**Aim of the exercise**
Copies of all lines that contain "Download" are needed; take them from the data below.

====== Extracted material ======

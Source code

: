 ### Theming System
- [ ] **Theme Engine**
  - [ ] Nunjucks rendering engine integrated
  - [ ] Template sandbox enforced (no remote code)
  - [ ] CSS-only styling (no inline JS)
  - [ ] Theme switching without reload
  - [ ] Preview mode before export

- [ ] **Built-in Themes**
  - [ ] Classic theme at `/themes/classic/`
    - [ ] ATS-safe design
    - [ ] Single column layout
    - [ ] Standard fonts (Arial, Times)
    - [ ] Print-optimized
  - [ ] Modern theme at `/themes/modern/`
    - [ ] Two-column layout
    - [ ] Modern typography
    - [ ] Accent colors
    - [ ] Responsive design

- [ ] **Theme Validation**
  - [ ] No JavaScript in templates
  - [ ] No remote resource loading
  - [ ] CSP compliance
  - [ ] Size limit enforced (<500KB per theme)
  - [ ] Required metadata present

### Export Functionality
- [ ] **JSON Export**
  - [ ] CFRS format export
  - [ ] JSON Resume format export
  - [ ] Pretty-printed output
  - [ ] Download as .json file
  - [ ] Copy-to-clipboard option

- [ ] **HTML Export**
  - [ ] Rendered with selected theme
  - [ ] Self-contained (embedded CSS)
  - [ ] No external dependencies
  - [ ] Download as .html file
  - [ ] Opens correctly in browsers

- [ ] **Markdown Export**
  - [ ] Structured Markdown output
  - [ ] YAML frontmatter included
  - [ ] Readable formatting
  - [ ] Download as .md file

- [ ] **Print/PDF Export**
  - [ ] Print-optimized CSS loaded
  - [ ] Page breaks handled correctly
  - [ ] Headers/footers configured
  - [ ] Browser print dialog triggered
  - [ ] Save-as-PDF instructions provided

======
====== Extracted material ======

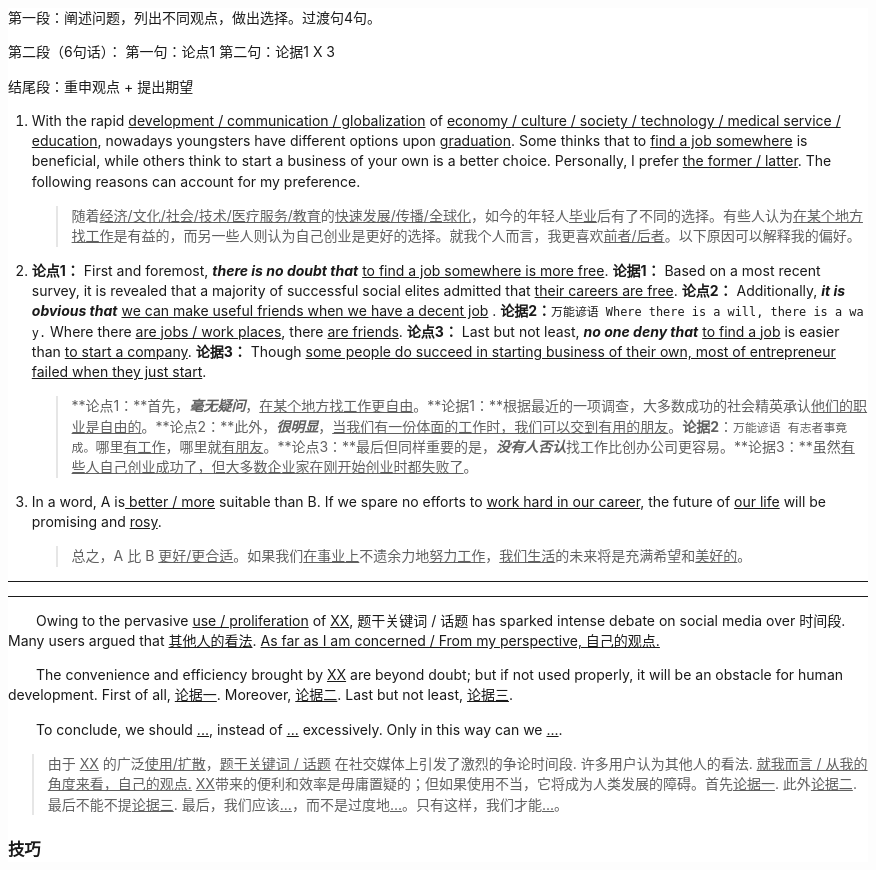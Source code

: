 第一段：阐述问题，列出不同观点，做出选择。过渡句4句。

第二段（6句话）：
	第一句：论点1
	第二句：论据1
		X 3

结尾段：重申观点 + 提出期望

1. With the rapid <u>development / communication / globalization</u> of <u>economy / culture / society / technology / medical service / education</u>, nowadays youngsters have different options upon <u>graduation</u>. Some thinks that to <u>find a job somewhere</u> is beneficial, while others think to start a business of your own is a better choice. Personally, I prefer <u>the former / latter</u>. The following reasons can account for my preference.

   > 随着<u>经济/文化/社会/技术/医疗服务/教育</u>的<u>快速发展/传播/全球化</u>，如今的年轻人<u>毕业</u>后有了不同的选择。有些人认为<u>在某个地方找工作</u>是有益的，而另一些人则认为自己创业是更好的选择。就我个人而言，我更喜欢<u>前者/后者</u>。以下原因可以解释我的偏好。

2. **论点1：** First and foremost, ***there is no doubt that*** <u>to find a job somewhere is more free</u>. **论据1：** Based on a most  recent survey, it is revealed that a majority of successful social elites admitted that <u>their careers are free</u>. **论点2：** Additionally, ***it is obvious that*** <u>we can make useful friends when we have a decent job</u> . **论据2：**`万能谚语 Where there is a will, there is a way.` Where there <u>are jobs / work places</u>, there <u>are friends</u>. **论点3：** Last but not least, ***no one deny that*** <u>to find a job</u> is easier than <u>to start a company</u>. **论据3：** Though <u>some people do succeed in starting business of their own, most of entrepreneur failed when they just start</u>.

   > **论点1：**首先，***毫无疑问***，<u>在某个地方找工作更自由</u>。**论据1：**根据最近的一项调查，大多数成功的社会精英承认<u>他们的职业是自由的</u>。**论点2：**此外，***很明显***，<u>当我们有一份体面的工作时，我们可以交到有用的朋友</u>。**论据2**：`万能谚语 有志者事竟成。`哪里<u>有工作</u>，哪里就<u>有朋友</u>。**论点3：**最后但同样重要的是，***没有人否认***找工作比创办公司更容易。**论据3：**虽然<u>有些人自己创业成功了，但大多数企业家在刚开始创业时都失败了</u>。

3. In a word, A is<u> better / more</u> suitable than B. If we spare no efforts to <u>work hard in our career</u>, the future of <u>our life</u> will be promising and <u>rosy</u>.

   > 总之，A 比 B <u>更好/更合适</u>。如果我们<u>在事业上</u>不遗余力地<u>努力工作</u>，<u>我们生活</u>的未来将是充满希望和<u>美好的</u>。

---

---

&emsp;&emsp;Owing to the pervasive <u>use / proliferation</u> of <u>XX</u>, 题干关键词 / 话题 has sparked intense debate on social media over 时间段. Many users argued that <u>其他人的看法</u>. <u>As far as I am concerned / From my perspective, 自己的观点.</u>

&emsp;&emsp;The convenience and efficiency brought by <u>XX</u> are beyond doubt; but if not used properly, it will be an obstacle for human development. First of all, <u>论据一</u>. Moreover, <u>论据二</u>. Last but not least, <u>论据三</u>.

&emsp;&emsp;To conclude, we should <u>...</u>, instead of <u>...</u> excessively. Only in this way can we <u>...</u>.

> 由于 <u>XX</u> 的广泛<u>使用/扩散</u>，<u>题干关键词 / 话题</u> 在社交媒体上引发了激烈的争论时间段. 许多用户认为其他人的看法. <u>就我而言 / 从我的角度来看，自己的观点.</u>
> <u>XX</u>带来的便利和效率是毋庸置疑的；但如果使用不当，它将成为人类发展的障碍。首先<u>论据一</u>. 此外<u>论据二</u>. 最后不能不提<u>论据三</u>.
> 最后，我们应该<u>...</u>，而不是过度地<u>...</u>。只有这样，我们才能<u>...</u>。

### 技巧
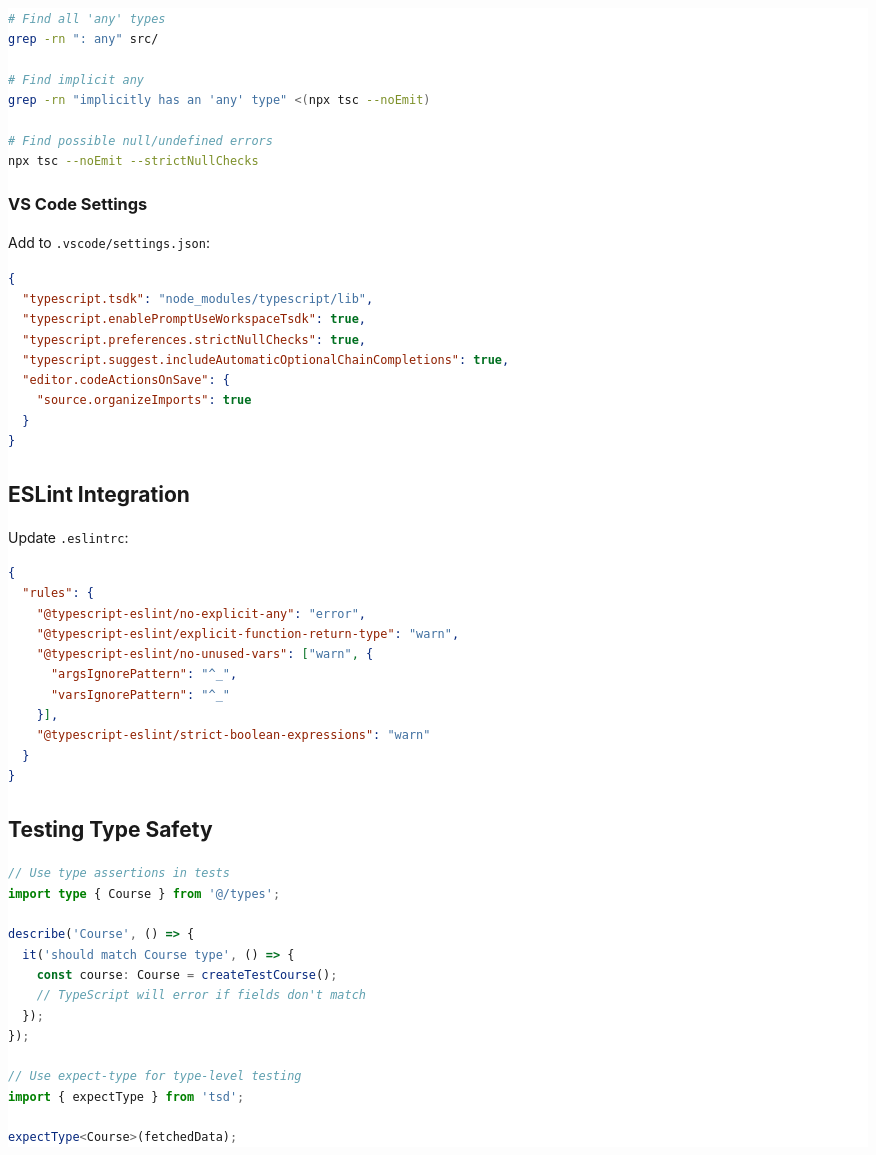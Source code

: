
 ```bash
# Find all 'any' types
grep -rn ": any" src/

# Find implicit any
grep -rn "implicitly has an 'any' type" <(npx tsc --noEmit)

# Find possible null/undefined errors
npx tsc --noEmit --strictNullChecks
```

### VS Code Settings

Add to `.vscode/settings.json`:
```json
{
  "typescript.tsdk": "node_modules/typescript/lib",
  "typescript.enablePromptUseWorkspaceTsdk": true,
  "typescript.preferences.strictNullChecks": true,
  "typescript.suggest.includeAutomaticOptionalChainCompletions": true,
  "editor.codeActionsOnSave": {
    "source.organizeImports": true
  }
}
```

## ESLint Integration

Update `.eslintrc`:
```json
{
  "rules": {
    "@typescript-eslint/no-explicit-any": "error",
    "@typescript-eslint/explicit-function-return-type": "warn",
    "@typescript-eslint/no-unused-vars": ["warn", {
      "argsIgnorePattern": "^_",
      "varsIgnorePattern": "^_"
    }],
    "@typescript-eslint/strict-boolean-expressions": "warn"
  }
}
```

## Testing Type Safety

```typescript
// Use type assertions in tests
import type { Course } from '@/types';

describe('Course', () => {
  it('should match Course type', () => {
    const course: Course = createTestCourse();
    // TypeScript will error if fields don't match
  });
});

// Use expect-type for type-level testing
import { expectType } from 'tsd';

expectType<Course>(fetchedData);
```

======

**Finished task**
  - [ ] Download as .json file
  - [ ] Download as .html file
  - [ ] Download as .md file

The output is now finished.